> [Task to carry out]: Every record below needs to be set down exactly. Pictures do not belong in the copy.

> [Extracted entries]:
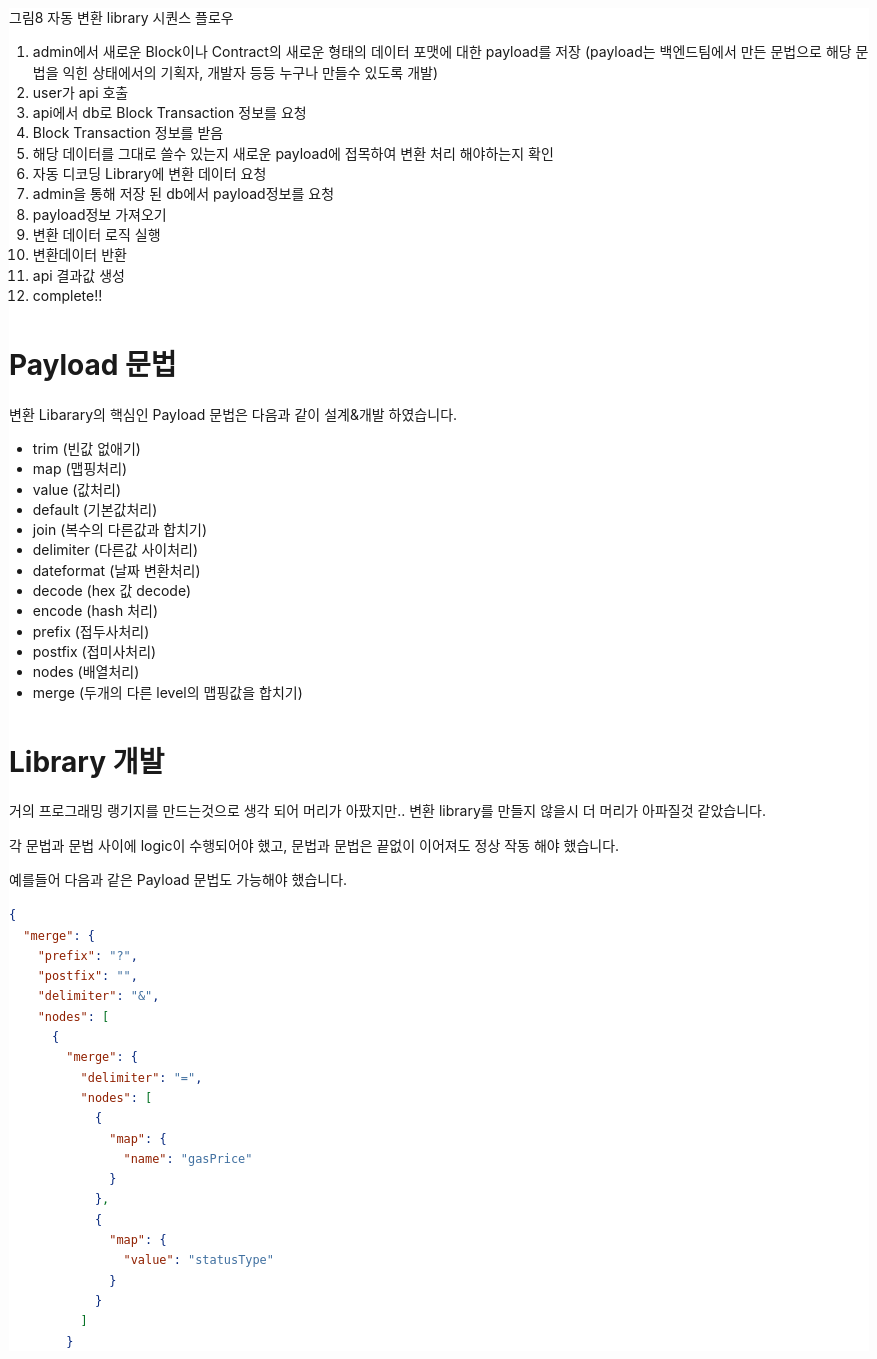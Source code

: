 그림8 자동 변환 library 시퀀스 플로우

1. admin에서 새로운 Block이나 Contract의 새로운 형태의 데이터 포맷에 대한 payload를 저장
(payload는 백엔드팀에서 만든 문법으로 해당 문법을 익힌 상태에서의 기획자, 개발자 등등 누구나 만들수 있도록 개발)
2. user가 api 호출
3. api에서 db로 Block Transaction 정보를 요청
4. Block Transaction 정보를 받음
5. 해당 데이터를 그대로 쓸수 있는지 새로운 payload에 접목하여 변환 처리 해야하는지 확인
6. 자동 디코딩 Library에 변환 데이터 요청
7. admin을 통해 저장 된 db에서 payload정보를 요청
8. payload정보 가져오기
9. 변환 데이터 로직 실행
10. 변환데이터 반환
11. api 결과값 생성
12. complete!!

# Payload 문법

변환 Libarary의 핵심인 Payload 문법은 다음과 같이 설계&개발 하였습니다.

- trim (빈값 없애기)
- map (맵핑처리)
- value (값처리)
- default (기본값처리)
- join (복수의 다른값과 합치기)
- delimiter (다른값 사이처리)
- dateformat (날짜 변환처리)
- decode (hex 값 decode)
- encode (hash 처리)
- prefix (접두사처리)
- postfix (접미사처리)
- nodes (배열처리)
- merge (두개의 다른 level의 맵핑값을 합치기)

# Library 개발

거의 프로그래밍 랭기지를 만드는것으로 생각 되어 머리가 아팠지만.. 변환 library를 만들지 않을시 더 머리가 아파질것 같았습니다.

각 문법과 문법 사이에 logic이 수행되어야 했고, 문법과 문법은 끝없이 이어져도 정상 작동 해야 했습니다.

예를들어 다음과 같은 Payload 문법도 가능해야 했습니다.

```json
{
  "merge": {
    "prefix": "?",
    "postfix": "",
    "delimiter": "&",
    "nodes": [
      {
        "merge": {
          "delimiter": "=",
          "nodes": [
            {
              "map": {
                "name": "gasPrice"
              }
            },
            {
              "map": {
                "value": "statusType"
              }
            }
          ]
        }
```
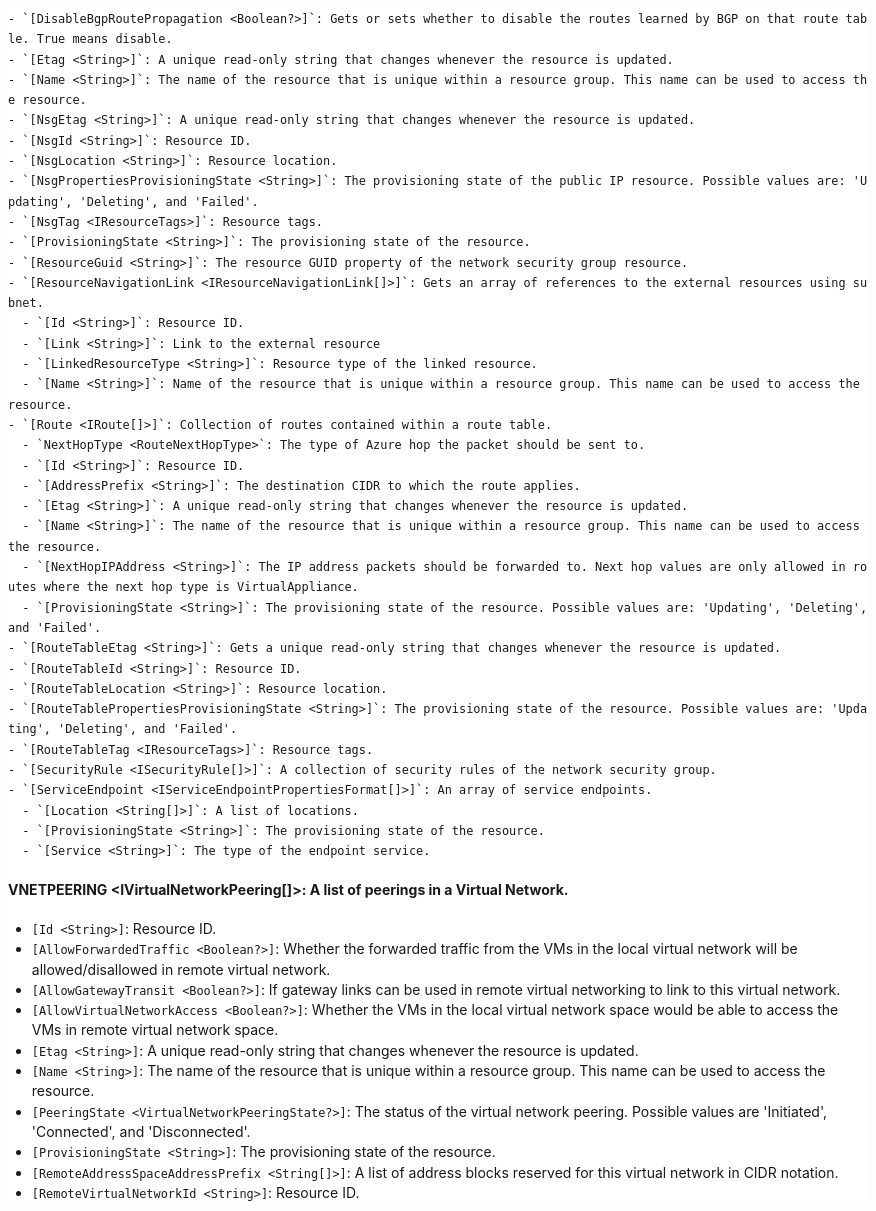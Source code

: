     - `[DisableBgpRoutePropagation <Boolean?>]`: Gets or sets whether to disable the routes learned by BGP on that route table. True means disable.
    - `[Etag <String>]`: A unique read-only string that changes whenever the resource is updated.
    - `[Name <String>]`: The name of the resource that is unique within a resource group. This name can be used to access the resource.
    - `[NsgEtag <String>]`: A unique read-only string that changes whenever the resource is updated.
    - `[NsgId <String>]`: Resource ID.
    - `[NsgLocation <String>]`: Resource location.
    - `[NsgPropertiesProvisioningState <String>]`: The provisioning state of the public IP resource. Possible values are: 'Updating', 'Deleting', and 'Failed'.
    - `[NsgTag <IResourceTags>]`: Resource tags.
    - `[ProvisioningState <String>]`: The provisioning state of the resource.
    - `[ResourceGuid <String>]`: The resource GUID property of the network security group resource.
    - `[ResourceNavigationLink <IResourceNavigationLink[]>]`: Gets an array of references to the external resources using subnet.
      - `[Id <String>]`: Resource ID.
      - `[Link <String>]`: Link to the external resource
      - `[LinkedResourceType <String>]`: Resource type of the linked resource.
      - `[Name <String>]`: Name of the resource that is unique within a resource group. This name can be used to access the resource.
    - `[Route <IRoute[]>]`: Collection of routes contained within a route table.
      - `NextHopType <RouteNextHopType>`: The type of Azure hop the packet should be sent to.
      - `[Id <String>]`: Resource ID.
      - `[AddressPrefix <String>]`: The destination CIDR to which the route applies.
      - `[Etag <String>]`: A unique read-only string that changes whenever the resource is updated.
      - `[Name <String>]`: The name of the resource that is unique within a resource group. This name can be used to access the resource.
      - `[NextHopIPAddress <String>]`: The IP address packets should be forwarded to. Next hop values are only allowed in routes where the next hop type is VirtualAppliance.
      - `[ProvisioningState <String>]`: The provisioning state of the resource. Possible values are: 'Updating', 'Deleting', and 'Failed'.
    - `[RouteTableEtag <String>]`: Gets a unique read-only string that changes whenever the resource is updated.
    - `[RouteTableId <String>]`: Resource ID.
    - `[RouteTableLocation <String>]`: Resource location.
    - `[RouteTablePropertiesProvisioningState <String>]`: The provisioning state of the resource. Possible values are: 'Updating', 'Deleting', and 'Failed'.
    - `[RouteTableTag <IResourceTags>]`: Resource tags.
    - `[SecurityRule <ISecurityRule[]>]`: A collection of security rules of the network security group.
    - `[ServiceEndpoint <IServiceEndpointPropertiesFormat[]>]`: An array of service endpoints.
      - `[Location <String[]>]`: A list of locations.
      - `[ProvisioningState <String>]`: The provisioning state of the resource.
      - `[Service <String>]`: The type of the endpoint service.

#### VNETPEERING <IVirtualNetworkPeering[]>: A list of peerings in a Virtual Network.
  - `[Id <String>]`: Resource ID.
  - `[AllowForwardedTraffic <Boolean?>]`: Whether the forwarded traffic from the VMs in the local virtual network will be allowed/disallowed in remote virtual network.
  - `[AllowGatewayTransit <Boolean?>]`: If gateway links can be used in remote virtual networking to link to this virtual network.
  - `[AllowVirtualNetworkAccess <Boolean?>]`: Whether the VMs in the local virtual network space would be able to access the VMs in remote virtual network space.
  - `[Etag <String>]`: A unique read-only string that changes whenever the resource is updated.
  - `[Name <String>]`: The name of the resource that is unique within a resource group. This name can be used to access the resource.
  - `[PeeringState <VirtualNetworkPeeringState?>]`: The status of the virtual network peering. Possible values are 'Initiated', 'Connected', and 'Disconnected'.
  - `[ProvisioningState <String>]`: The provisioning state of the resource.
  - `[RemoteAddressSpaceAddressPrefix <String[]>]`: A list of address blocks reserved for this virtual network in CIDR notation.
  - `[RemoteVirtualNetworkId <String>]`: Resource ID.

> [Exercise output]:
Source code

: 그림8 자동 변환 library 시퀀스 플로우

1. admin에서 새로운 Block이나 Contract의 새로운 형태의 데이터 포맷에 대한 payload를 저장
(payload는 백엔드팀에서 만든 문법으로 해당 문법을 익힌 상태에서의 기획자, 개발자 등등 누구나 만들수 있도록 개발)
2. user가 api 호출
3. api에서 db로 Block Transaction 정보를 요청
4. Block Transaction 정보를 받음
5. 해당 데이터를 그대로 쓸수 있는지 새로운 payload에 접목하여 변환 처리 해야하는지 확인
6. 자동 디코딩 Library에 변환 데이터 요청
7. admin을 통해 저장 된 db에서 payload정보를 요청
8. payload정보 가져오기
9. 변환 데이터 로직 실행
10. 변환데이터 반환
11. api 결과값 생성
12. complete!!

# Payload 문법

변환 Libarary의 핵심인 Payload 문법은 다음과 같이 설계&개발 하였습니다.

- trim (빈값 없애기)
- map (맵핑처리)
- value (값처리)
- default (기본값처리)
- join (복수의 다른값과 합치기)
- delimiter (다른값 사이처리)
- dateformat (날짜 변환처리)
- decode (hex 값 decode)
- encode (hash 처리)
- prefix (접두사처리)
- postfix (접미사처리)
- nodes (배열처리)
- merge (두개의 다른 level의 맵핑값을 합치기)

# Library 개발

거의 프로그래밍 랭기지를 만드는것으로 생각 되어 머리가 아팠지만.. 변환 library를 만들지 않을시 더 머리가 아파질것 같았습니다.

각 문법과 문법 사이에 logic이 수행되어야 했고, 문법과 문법은 끝없이 이어져도 정상 작동 해야 했습니다.

예를들어 다음과 같은 Payload 문법도 가능해야 했습니다.

```json
{
  "merge": {
    "prefix": "?",
    "postfix": "",
    "delimiter": "&",
    "nodes": [
      {
        "merge": {
          "delimiter": "=",
          "nodes": [
            {
              "map": {
                "name": "gasPrice"
              }
            },
            {
              "map": {
                "value": "statusType"
              }
            }
          ]
        }
```
Source code

:     - `[DisableBgpRoutePropagation <Boolean?>]`: Gets or sets whether to disable the routes learned by BGP on that route table. True means disable.
    - `[Etag <String>]`: A unique read-only string that changes whenever the resource is updated.
    - `[Name <String>]`: The name of the resource that is unique within a resource group. This name can be used to access the resource.
    - `[NsgEtag <String>]`: A unique read-only string that changes whenever the resource is updated.
    - `[NsgId <String>]`: Resource ID.
    - `[NsgLocation <String>]`: Resource location.
    - `[NsgPropertiesProvisioningState <String>]`: The provisioning state of the public IP resource. Possible values are: 'Updating', 'Deleting', and 'Failed'.
    - `[NsgTag <IResourceTags>]`: Resource tags.
    - `[ProvisioningState <String>]`: The provisioning state of the resource.
    - `[ResourceGuid <String>]`: The resource GUID property of the network security group resource.
    - `[ResourceNavigationLink <IResourceNavigationLink[]>]`: Gets an array of references to the external resources using subnet.
      - `[Id <String>]`: Resource ID.
      - `[Link <String>]`: Link to the external resource
      - `[LinkedResourceType <String>]`: Resource type of the linked resource.
      - `[Name <String>]`: Name of the resource that is unique within a resource group. This name can be used to access the resource.
    - `[Route <IRoute[]>]`: Collection of routes contained within a route table.
      - `NextHopType <RouteNextHopType>`: The type of Azure hop the packet should be sent to.
      - `[Id <String>]`: Resource ID.
      - `[AddressPrefix <String>]`: The destination CIDR to which the route applies.
      - `[Etag <String>]`: A unique read-only string that changes whenever the resource is updated.
      - `[Name <String>]`: The name of the resource that is unique within a resource group. This name can be used to access the resource.
      - `[NextHopIPAddress <String>]`: The IP address packets should be forwarded to. Next hop values are only allowed in routes where the next hop type is VirtualAppliance.
      - `[ProvisioningState <String>]`: The provisioning state of the resource. Possible values are: 'Updating', 'Deleting', and 'Failed'.
    - `[RouteTableEtag <String>]`: Gets a unique read-only string that changes whenever the resource is updated.
    - `[RouteTableId <String>]`: Resource ID.
    - `[RouteTableLocation <String>]`: Resource location.
    - `[RouteTablePropertiesProvisioningState <String>]`: The provisioning state of the resource. Possible values are: 'Updating', 'Deleting', and 'Failed'.
    - `[RouteTableTag <IResourceTags>]`: Resource tags.
    - `[SecurityRule <ISecurityRule[]>]`: A collection of security rules of the network security group.
    - `[ServiceEndpoint <IServiceEndpointPropertiesFormat[]>]`: An array of service endpoints.
      - `[Location <String[]>]`: A list of locations.
      - `[ProvisioningState <String>]`: The provisioning state of the resource.
      - `[Service <String>]`: The type of the endpoint service.

#### VNETPEERING <IVirtualNetworkPeering[]>: A list of peerings in a Virtual Network.
  - `[Id <String>]`: Resource ID.
  - `[AllowForwardedTraffic <Boolean?>]`: Whether the forwarded traffic from the VMs in the local virtual network will be allowed/disallowed in remote virtual network.
  - `[AllowGatewayTransit <Boolean?>]`: If gateway links can be used in remote virtual networking to link to this virtual network.
  - `[AllowVirtualNetworkAccess <Boolean?>]`: Whether the VMs in the local virtual network space would be able to access the VMs in remote virtual network space.
  - `[Etag <String>]`: A unique read-only string that changes whenever the resource is updated.
  - `[Name <String>]`: The name of the resource that is unique within a resource group. This name can be used to access the resource.
  - `[PeeringState <VirtualNetworkPeeringState?>]`: The status of the virtual network peering. Possible values are 'Initiated', 'Connected', and 'Disconnected'.
  - `[ProvisioningState <String>]`: The provisioning state of the resource.
  - `[RemoteAddressSpaceAddressPrefix <String[]>]`: A list of address blocks reserved for this virtual network in CIDR notation.
  - `[RemoteVirtualNetworkId <String>]`: Resource ID.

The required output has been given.